Ugo Gigli ha chiesto un interrogatorio con il pm Renzo Petroselli, titolare del fascicolo a suo carico per usurpazione di funzioni pubbliche e tentato peculato. L’inchiesta, fresca di chiusura, coinvolge anche le dirigenti dell’Ater Antonella Zei e Simona Laureti, sospettate di tentato peculato.
La vicenda riguarda la revoca dell’incarico di Gigli da direttore dell’Ater, avvenuta a fine gennaio. L’ex numero uno dell’ente di via Garbini è accusato di aver continuato a svolgere il suo incarico abusivamente, dopo la sua destituzione.
Gigli ha negato. “Come potevo sapere di essere stato revocato, se non ne avevo avuto comunicazione? – ha detto al pm -. Ho smesso di fare il direttore dell’Ater il 29 gennaio. Esattamente quando ho saputo che era stata presa questa decisione. Peraltro illegittima, come certifica una sentenza del tribunale civile di Viterbo”.

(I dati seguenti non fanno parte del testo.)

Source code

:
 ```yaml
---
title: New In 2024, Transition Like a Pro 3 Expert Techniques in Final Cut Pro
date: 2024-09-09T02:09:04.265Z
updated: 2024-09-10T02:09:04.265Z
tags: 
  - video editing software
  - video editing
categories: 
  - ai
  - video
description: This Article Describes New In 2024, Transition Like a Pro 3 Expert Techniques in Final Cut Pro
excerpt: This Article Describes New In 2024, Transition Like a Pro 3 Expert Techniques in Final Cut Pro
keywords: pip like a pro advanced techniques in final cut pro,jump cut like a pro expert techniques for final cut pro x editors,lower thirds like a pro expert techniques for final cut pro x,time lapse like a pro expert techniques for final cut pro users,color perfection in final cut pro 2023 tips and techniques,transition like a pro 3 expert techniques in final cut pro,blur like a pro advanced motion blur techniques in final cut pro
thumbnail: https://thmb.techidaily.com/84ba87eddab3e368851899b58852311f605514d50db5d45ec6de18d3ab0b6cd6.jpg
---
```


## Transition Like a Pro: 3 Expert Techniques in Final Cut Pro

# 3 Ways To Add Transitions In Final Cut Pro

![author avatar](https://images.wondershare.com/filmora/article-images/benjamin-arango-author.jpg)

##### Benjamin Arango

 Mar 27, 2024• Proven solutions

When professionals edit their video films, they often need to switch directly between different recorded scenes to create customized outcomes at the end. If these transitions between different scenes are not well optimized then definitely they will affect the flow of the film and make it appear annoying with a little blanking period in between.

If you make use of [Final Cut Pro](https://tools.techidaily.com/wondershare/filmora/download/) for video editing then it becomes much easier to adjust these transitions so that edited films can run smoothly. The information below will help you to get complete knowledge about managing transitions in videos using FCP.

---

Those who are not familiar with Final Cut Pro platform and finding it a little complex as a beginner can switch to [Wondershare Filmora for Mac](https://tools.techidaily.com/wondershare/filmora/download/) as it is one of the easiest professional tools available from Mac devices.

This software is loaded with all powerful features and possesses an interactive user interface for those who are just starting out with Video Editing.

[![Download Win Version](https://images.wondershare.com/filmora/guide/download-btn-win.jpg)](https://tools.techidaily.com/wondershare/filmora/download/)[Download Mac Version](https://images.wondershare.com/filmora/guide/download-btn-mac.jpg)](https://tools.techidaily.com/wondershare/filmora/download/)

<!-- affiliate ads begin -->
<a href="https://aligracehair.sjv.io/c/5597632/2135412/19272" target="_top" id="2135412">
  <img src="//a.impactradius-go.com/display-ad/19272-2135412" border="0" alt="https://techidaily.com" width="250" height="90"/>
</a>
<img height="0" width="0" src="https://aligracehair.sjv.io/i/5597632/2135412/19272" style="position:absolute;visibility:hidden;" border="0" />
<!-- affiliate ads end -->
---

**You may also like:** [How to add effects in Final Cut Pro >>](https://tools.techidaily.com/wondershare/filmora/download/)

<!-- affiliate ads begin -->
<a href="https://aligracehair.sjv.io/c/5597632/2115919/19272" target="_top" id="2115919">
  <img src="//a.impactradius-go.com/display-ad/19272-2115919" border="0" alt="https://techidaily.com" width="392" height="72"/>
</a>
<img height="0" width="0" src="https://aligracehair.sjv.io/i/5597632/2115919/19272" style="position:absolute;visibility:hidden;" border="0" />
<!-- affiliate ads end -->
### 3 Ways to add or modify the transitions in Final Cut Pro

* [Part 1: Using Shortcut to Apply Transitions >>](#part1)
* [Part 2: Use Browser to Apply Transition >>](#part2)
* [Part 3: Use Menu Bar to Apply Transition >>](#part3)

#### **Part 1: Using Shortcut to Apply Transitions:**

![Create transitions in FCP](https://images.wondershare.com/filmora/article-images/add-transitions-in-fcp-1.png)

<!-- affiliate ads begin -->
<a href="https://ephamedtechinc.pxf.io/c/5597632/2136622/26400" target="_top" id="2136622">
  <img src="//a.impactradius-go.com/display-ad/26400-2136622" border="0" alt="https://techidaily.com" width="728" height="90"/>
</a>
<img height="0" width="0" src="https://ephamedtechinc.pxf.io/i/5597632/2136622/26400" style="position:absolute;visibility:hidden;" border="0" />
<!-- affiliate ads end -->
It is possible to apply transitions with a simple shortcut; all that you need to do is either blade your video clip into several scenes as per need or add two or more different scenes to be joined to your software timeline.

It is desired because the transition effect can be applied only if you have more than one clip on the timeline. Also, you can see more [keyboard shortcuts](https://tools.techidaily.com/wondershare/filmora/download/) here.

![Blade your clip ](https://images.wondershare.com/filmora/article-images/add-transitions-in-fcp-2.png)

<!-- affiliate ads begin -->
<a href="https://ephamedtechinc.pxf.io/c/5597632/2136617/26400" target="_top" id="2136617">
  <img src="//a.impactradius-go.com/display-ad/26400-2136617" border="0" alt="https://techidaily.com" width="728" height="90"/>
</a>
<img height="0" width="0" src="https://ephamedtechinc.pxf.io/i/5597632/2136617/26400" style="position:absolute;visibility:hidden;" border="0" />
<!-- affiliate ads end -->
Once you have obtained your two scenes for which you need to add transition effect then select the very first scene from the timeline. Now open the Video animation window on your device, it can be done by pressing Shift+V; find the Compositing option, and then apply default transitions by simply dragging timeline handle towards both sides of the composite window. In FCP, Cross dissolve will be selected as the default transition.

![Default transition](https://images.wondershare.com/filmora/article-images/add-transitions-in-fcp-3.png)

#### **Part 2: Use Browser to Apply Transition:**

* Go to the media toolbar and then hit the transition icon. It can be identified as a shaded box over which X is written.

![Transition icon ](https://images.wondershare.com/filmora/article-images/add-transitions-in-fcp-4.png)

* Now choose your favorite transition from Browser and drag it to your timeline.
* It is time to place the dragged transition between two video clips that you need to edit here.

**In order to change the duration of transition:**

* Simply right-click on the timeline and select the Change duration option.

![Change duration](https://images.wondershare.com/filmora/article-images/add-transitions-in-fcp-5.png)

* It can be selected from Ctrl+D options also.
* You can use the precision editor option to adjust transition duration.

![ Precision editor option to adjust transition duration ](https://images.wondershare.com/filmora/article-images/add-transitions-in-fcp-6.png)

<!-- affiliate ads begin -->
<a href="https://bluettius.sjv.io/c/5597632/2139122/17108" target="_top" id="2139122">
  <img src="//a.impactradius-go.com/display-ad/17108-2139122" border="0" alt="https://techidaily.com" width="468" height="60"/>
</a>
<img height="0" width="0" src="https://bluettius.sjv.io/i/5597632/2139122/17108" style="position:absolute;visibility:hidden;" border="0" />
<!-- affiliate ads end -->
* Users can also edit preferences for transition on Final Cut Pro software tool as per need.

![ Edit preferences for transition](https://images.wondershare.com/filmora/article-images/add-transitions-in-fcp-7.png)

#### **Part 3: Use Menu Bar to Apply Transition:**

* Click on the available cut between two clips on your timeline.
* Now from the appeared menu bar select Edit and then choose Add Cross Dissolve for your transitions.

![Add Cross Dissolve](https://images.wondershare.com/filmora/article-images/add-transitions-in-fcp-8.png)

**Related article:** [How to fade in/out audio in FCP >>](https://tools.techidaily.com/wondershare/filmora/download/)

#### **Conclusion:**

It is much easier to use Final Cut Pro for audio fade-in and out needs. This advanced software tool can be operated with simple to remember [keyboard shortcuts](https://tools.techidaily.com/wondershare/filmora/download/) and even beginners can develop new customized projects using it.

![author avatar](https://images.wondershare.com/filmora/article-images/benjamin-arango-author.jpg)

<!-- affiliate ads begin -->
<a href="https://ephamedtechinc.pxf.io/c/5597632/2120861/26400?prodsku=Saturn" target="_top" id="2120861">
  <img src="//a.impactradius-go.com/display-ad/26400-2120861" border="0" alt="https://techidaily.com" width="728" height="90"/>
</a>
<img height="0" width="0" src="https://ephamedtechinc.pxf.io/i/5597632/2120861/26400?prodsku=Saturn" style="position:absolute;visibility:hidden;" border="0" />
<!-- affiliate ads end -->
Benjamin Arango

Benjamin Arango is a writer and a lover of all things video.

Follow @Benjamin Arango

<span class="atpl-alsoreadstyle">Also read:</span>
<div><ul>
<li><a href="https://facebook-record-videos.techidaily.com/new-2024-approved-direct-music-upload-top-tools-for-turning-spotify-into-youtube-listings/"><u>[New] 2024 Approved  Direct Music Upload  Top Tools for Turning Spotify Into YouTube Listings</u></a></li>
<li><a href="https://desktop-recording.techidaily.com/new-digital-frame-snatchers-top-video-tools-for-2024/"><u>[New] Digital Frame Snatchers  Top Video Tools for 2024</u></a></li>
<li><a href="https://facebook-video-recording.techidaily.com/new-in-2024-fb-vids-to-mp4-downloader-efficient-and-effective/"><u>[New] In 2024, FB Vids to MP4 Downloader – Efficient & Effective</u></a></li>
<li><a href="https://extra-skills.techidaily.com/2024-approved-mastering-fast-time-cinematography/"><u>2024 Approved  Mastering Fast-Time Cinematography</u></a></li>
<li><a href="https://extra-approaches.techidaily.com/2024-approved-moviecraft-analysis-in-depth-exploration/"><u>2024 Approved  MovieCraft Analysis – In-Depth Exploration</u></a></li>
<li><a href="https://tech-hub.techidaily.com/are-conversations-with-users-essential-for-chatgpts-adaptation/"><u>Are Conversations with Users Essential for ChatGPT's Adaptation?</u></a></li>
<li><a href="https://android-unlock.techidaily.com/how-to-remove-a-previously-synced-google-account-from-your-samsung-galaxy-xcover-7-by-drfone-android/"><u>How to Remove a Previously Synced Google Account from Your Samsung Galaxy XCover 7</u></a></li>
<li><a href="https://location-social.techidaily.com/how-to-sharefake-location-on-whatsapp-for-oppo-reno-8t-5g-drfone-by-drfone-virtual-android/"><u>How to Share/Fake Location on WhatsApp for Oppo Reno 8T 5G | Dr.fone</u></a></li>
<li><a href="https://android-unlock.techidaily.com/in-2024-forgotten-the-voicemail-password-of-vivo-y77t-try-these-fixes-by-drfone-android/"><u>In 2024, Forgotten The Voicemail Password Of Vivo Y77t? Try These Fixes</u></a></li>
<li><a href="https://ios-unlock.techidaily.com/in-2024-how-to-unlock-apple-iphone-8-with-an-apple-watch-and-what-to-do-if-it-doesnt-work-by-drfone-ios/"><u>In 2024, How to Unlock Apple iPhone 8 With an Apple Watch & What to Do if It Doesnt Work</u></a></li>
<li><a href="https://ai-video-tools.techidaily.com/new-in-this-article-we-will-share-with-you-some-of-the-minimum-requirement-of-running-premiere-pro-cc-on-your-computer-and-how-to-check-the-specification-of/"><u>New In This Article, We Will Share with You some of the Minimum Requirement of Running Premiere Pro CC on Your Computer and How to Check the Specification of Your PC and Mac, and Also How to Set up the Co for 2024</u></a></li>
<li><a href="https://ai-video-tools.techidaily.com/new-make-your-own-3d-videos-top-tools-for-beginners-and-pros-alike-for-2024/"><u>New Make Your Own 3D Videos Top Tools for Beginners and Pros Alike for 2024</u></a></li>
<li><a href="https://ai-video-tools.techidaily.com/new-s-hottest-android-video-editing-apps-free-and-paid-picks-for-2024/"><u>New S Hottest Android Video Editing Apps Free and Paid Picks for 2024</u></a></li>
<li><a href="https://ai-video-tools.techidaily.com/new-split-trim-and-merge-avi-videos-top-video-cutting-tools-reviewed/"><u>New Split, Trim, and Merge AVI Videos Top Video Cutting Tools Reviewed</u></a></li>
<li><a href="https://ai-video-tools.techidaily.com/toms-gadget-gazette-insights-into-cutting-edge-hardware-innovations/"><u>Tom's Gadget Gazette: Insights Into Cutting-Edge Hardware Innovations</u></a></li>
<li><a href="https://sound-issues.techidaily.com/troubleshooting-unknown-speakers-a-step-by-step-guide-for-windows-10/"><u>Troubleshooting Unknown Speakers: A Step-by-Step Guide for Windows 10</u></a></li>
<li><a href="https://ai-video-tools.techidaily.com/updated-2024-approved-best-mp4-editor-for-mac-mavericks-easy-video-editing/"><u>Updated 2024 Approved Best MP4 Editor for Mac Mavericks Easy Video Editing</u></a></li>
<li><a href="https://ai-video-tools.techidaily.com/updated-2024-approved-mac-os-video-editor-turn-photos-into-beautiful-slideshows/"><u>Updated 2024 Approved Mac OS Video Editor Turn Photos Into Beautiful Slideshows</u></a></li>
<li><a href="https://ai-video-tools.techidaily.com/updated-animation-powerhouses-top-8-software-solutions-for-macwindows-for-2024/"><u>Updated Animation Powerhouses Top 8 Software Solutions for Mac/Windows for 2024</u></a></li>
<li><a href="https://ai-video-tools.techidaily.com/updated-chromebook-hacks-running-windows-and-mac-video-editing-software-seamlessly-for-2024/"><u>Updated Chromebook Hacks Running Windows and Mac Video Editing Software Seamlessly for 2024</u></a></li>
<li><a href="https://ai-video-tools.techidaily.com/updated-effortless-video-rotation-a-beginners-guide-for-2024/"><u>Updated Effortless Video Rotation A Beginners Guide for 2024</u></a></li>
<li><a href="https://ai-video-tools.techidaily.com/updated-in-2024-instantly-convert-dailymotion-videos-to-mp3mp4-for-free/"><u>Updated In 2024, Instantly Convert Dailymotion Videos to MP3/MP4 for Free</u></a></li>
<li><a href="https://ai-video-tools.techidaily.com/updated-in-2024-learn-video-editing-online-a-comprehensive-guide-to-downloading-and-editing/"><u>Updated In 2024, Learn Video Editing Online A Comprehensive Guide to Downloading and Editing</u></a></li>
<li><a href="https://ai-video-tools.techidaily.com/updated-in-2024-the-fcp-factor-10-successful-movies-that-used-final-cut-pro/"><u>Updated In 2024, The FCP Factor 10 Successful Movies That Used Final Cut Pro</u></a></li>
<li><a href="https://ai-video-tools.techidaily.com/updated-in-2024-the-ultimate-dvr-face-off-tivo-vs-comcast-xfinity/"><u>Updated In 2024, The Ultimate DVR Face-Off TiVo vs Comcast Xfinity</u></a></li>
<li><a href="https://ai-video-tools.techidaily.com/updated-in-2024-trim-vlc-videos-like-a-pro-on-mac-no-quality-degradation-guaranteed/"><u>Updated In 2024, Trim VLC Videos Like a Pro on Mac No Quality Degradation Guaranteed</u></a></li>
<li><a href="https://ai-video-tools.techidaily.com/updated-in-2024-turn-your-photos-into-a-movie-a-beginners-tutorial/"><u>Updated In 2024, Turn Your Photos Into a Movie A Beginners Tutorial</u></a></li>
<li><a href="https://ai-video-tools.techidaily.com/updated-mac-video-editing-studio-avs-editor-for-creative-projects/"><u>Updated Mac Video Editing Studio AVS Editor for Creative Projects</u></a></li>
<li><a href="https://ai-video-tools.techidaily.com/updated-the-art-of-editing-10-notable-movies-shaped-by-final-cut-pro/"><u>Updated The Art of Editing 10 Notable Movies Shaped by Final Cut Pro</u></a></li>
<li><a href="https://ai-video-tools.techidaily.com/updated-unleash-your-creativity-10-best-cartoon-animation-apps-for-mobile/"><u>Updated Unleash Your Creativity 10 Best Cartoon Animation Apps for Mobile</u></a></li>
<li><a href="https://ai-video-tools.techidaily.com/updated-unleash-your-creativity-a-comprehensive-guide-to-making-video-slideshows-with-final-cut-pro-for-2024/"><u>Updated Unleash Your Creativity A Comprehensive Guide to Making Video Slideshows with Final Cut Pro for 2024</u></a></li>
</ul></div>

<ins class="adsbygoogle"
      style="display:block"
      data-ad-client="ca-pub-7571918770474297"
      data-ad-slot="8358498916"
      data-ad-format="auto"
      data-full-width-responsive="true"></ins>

La sentenza è quella del giudice Damiani, che ha respinto il ricorso d’urgenza di Gigli per il reintegro all’Ater, non ritenendo che ci fossero motivi d’urgenza per farlo tornare al suo posto. La stessa sentenza, però, ritiene illegittimo il licenziamento.
Quanto al tentato peculato e, quindi, al computer nell’ufficio di Gigli, l’ex direttore dice di averlo pagato personalmente. Secondo la procura, le dirigenti indagate lo avrebbero aiutato ad appropriarsi di quel computer, “alle condizioni più favorevoli applicate alla pubblica amministrazione”, com’è scritto nell’avviso di chiusura delle indagini. “Le dirigenti hanno solo contattato varie aziende per dei preventivi – ha precisato Gigli -. Una delle due ha avvisato la ragioneria di non saldare la fattura, perché avrei pagato io. Nient’altro”.
L’avviso di fine indagine prelude, in genere, alle richieste di rinvio a giudizio. Ma sulla base degli interrogatori degli indagati, teoricamente, la procura potrebbe ancora ripensarci. Altrimenti, a Gigli e alle dirigenti Ater non resta che attendere l’udienza preliminare.